Why NOT Singapore Corporate Bonds ?

Because if you had bought the into inaugural 30Y SGS issue at its auction in March this year, you would be sitting on an 8% return (10% if you had sold 2 weeks ago) for only 5 months ! Last done price on  SGX was 107.925 on 7 Sep 2012.

NA12100N 420401 10 PH1S 107.925

Correct me if I am wrong, but I believe this is a higher return than 95-99.99% of the corporate papers issued this year, including the star China Central Properties. Link to 2012 SGD Corporate Bonds Hall of Fame.

Here are the latest prices I could salvage. (Qualifier : Accuracy of data is based on last bid price I took off Bloomberg – No guarantees what the banker quotes for retail etc).

Now, who is holding their nose up to SGS ?

For the faithful readers, here is the catch you have been living with.

UOB Asset Management Ltd.’s Singapore dollar debt fund is beating most peers by buying perpetual bonds and investing 70 percent of its money overseas as rates on bank deposits and sovereign yields approach zero….The picks helped the plan return 5.1 percent this year through Aug. 29, topping 78 percent of rivals …
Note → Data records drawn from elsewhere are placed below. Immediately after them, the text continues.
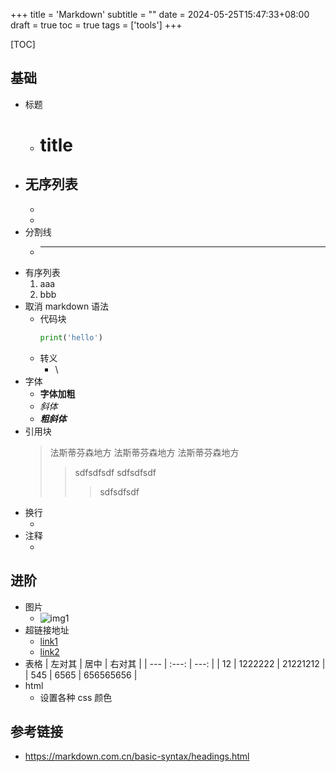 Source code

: +++
title = 'Markdown'
subtitle = ""
date = 2024-05-25T15:47:33+08:00
draft = true
toc = true
tags = ['tools']
+++

[TOC]

## 基础

-   标题
    -   # title
-   ## 无序列表
    -
    *
-   分割线
    -   ***
-   有序列表
    1. aaa
    1. bbb
-   取消 markdown 语法
    -   代码块
        ```python
        print('hello')
        ```
    -   转义
        -   \
-   字体
    - **字体加粗**
    - _斜体_
    - **_粗斜体_**
-   引用块
    > 法斯蒂芬森地方
    > 法斯蒂芬森地方
    > 法斯蒂芬森地方
    >> sdfsdfsdf
    >> sdfsdfsdf
    >>> sdfsdfsdf
-   换行
    -   <br>
-   注释
    -   <!--  fdgdfgfdgdf -->

## 进阶

-   图片
    -   ![img1](地址)
-   超链接地址
    -   [link1](地址)
    -   <a href="">link2</a>
-   表格
    | 左对其 | 居中 | 右对其 |
    | --- | :---: | ---: |
    | 12 | 1222222 | 21221212 |
    | 545 | 6565 | 656565656 |
-   html
    -   设置各种 css 颜色

## 参考链接

-   https://markdown.com.cn/basic-syntax/headings.html
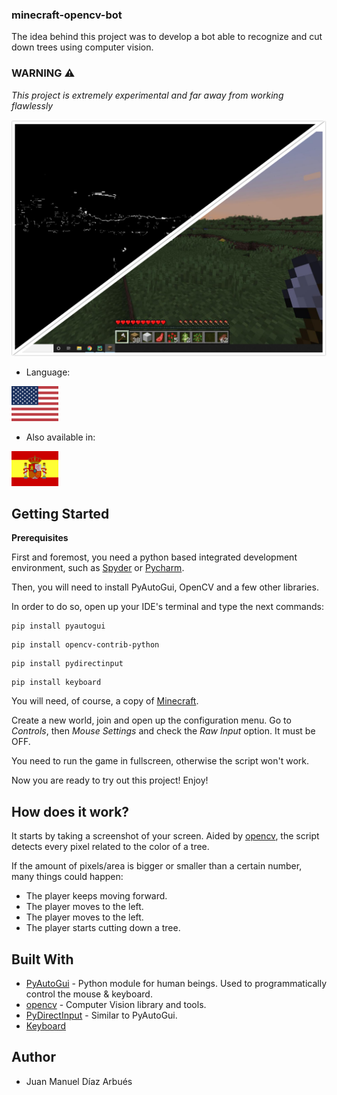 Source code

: ### minecraft-opencv-bot

The idea behind this project was to develop a bot able to recognize and cut down trees using computer vision.

### WARNING :warning:

_This project is extremely experimental and far away from working flawlessly_

![Collage](/images/collage.png)

- Language:

![English](/images/us.png)


- Also available in: 

[![Spanish](/images/es.png)](README.ES.md)


## Getting Started

**Prerequisites**

First and foremost, you need a python based integrated development environment, such as [Spyder](https://www.spyder-ide.org/) or [Pycharm](https://www.jetbrains.com/es-es/pycharm/).

Then, you will need to install PyAutoGui, OpenCV and a few other libraries.

In order to do so, open up your IDE's terminal and type the next commands:

```
pip install pyautogui
```
```
pip install opencv-contrib-python
```
```
pip install pydirectinput
```
```
pip install keyboard
```

You will need, of course, a copy of [Minecraft](www.minecraft.net).

Create a new world, join and open up the configuration menu. Go to _Controls_, then _Mouse Settings_ and check the _Raw Input_ option. It must be OFF.

You need to run the game in fullscreen, otherwise the script won't work.

Now you are ready to try out this project! Enjoy!

## How does it work?

It starts by taking a screenshot of your screen. Aided by [opencv](https://opencv.org/releases/), the script detects every pixel related to the color of a tree.

If the amount of pixels/area is bigger or smaller than a certain number, many things could happen:

- The player keeps moving forward.
- The player moves to the left.
- The player moves to the left.
- The player starts cutting down a tree.

## Built With

- [PyAutoGui](https://pypi.org/project/PyAutoGUI/) - Python module for human beings. Used to programmatically control the mouse & keyboard.
- [opencv](https://opencv.org/releases/) - Computer Vision library and tools.
- [PyDirectInput](https://pypi.org/project/PyDirectInput/) - Similar to PyAutoGui.
- [Keyboard](https://pypi.org/project/keyboard/)

## Author

- Juan Manuel Díaz Arbués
5.1%  for all that slogging, slaving and stressing away.. and not to mention RISK of buying all those Perps ?  VS  A no brainer investment in Singapore Govies which gives a better return ?

So why the hard chase ? Because you know bankers get hard rebates for each corporate issue they sell. If I am not mistaken, I heard the latest shipping perp was about 50 cts (that is just about SGD 5K per million).

And it does not matter if you buy or sell. The minimum spread they will take is 20 cts off the bid-offer price, only reserved for family and friends.

Words of Advice

  1. Bankers sell you the idea of the YIELD and how great it is but remember there is also the PRICE component too
  2.  Selling the 30Y SGS now would net you the 8% return (16% roughly if annualised) but if you hold on to it, you will only be getting 2.75% in coupon for the next 30 years ! and your 100 bucks back.
  3. The Singapore government is rated AAA which is a lessor credit risk.
  4. There are little avenues for retail buyers to hedge senior bond credit risk and much less avenues to hedge PERPETUAL BOND RISK… this is just in the market dries up a little and widens out to impossible spreads. For example, if Genting Perp were to quote 70 cts – 90 cts instead of the current 1.024-1.026.
  5. This is not a gold rush. Debt is not going anywhere and we are closer to hell in yields than heaven. (another 1.3% before Singapore 10Y bonds go to zero %)

Dow Jones reported that WSJ reported that Singapore Emerges As Corporate Bond Hot Spot just a few hours ago.

Is it Suckerpore ? That shipping companies can convince the public that they have much more assets after deducting the lien-ed ones and the senior debt ? Photocopy machines maybe ?

I take this opportunity to beseech anybody from MAS who is reading this to posthaste, and start a study on retail recourse and hedge avenues, and keep an eye on excessive retail therapy.

And for goodness sake, if the market is growing so quickly, getting SGD corporates into global Credit Default Swap agreements is not a bad idea, is it ?

Just my opinion, of course… till the next Nameste bond coming this week…..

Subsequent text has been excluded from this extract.